Stored entries

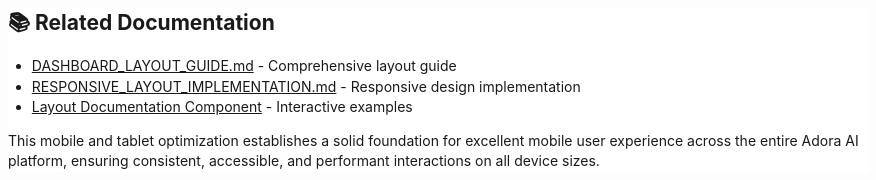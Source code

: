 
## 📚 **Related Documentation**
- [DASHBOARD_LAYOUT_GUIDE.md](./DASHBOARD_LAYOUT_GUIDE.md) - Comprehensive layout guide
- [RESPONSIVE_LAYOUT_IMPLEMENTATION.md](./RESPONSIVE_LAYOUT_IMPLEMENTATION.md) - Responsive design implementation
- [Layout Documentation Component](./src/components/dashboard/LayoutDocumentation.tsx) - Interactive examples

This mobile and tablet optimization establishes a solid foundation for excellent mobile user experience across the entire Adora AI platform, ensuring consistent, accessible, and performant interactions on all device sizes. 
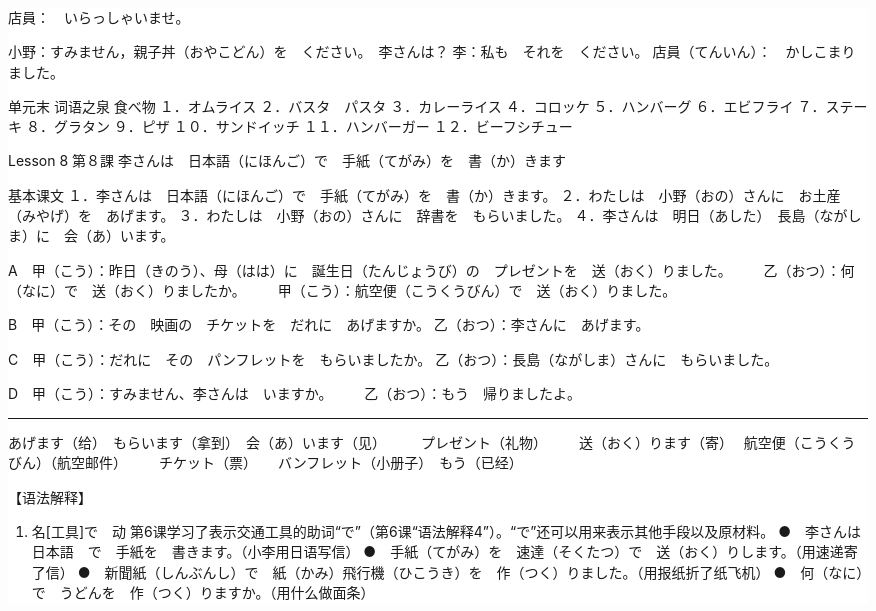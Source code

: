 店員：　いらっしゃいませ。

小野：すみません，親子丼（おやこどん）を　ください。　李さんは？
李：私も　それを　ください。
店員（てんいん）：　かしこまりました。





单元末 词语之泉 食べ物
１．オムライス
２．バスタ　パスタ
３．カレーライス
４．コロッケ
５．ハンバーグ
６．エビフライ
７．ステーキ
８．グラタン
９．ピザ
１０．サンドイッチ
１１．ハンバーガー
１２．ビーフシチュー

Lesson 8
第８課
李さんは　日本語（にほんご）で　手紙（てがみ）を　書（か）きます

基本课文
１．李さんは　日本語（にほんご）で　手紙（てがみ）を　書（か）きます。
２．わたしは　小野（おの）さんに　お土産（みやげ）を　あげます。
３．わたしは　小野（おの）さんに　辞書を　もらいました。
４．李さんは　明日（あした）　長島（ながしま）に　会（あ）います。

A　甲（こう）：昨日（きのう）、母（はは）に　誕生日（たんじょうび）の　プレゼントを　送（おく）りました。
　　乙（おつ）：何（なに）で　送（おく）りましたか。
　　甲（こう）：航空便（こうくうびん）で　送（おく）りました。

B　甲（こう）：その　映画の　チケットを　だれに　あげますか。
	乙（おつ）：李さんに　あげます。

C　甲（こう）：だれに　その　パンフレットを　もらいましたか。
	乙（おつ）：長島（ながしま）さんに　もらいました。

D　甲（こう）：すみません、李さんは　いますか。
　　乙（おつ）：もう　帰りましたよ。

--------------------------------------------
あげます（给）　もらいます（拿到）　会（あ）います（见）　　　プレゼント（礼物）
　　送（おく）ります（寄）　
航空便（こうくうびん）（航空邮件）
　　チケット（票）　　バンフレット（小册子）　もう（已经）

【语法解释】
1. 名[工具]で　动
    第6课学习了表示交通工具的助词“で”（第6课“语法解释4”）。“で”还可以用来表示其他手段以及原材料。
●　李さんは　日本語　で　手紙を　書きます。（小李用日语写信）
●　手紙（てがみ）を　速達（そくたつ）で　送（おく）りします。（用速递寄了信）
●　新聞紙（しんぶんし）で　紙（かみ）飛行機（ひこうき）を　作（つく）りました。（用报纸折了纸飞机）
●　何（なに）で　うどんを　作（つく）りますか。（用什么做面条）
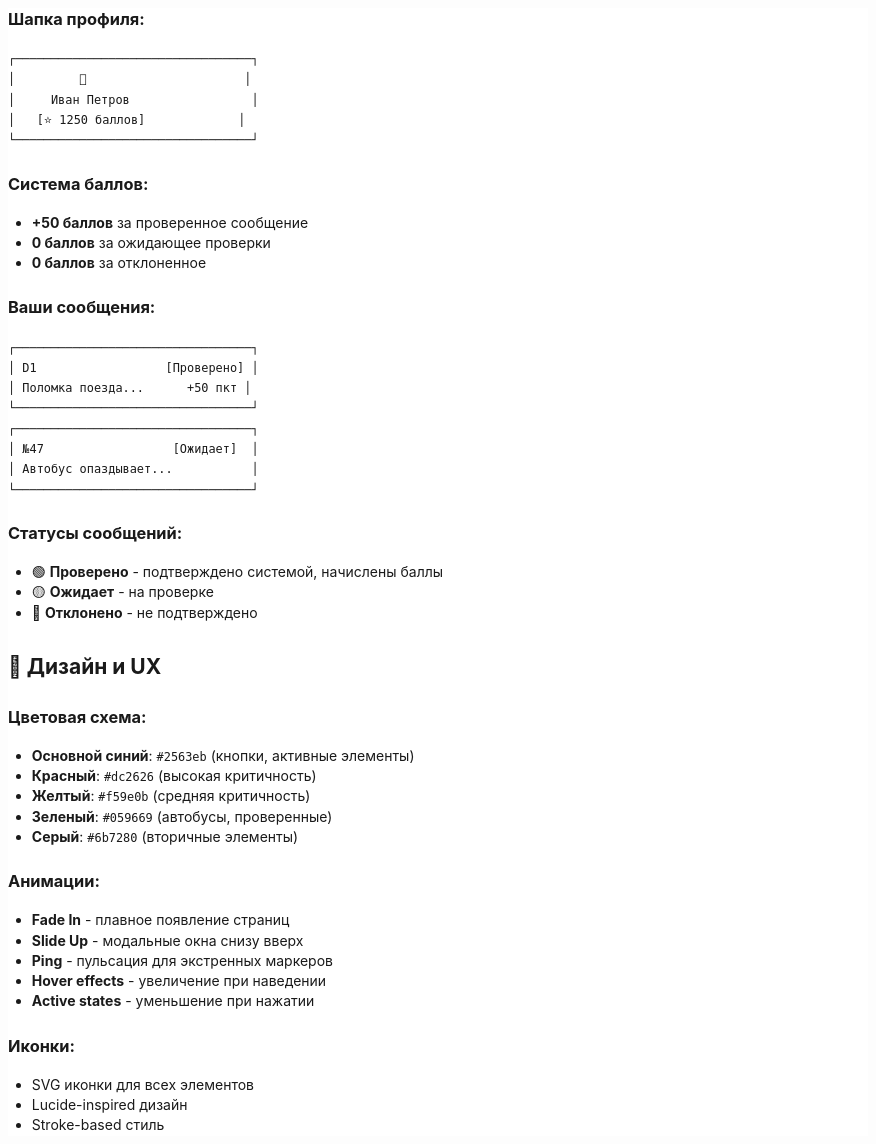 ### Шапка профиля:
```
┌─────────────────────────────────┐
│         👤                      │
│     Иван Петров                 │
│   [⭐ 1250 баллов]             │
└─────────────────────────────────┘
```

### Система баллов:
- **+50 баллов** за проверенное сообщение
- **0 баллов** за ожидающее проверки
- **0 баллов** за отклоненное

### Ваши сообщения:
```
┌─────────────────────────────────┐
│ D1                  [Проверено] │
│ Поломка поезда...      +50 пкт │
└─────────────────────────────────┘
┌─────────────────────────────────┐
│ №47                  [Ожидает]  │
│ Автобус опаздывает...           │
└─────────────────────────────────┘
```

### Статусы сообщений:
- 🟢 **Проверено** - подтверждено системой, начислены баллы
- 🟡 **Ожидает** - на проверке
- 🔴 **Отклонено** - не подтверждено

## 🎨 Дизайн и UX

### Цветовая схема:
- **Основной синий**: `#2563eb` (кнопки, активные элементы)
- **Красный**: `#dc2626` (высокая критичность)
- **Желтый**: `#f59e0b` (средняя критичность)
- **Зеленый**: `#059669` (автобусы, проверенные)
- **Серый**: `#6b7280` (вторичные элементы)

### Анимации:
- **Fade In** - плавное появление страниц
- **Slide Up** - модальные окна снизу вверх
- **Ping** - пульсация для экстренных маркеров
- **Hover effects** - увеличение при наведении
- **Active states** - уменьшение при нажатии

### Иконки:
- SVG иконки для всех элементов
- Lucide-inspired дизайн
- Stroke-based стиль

» TASK DIRECTIONS: For the records given here, say how many lines hold the string "すみません", with no further words.

» FINAL ANSWER: 2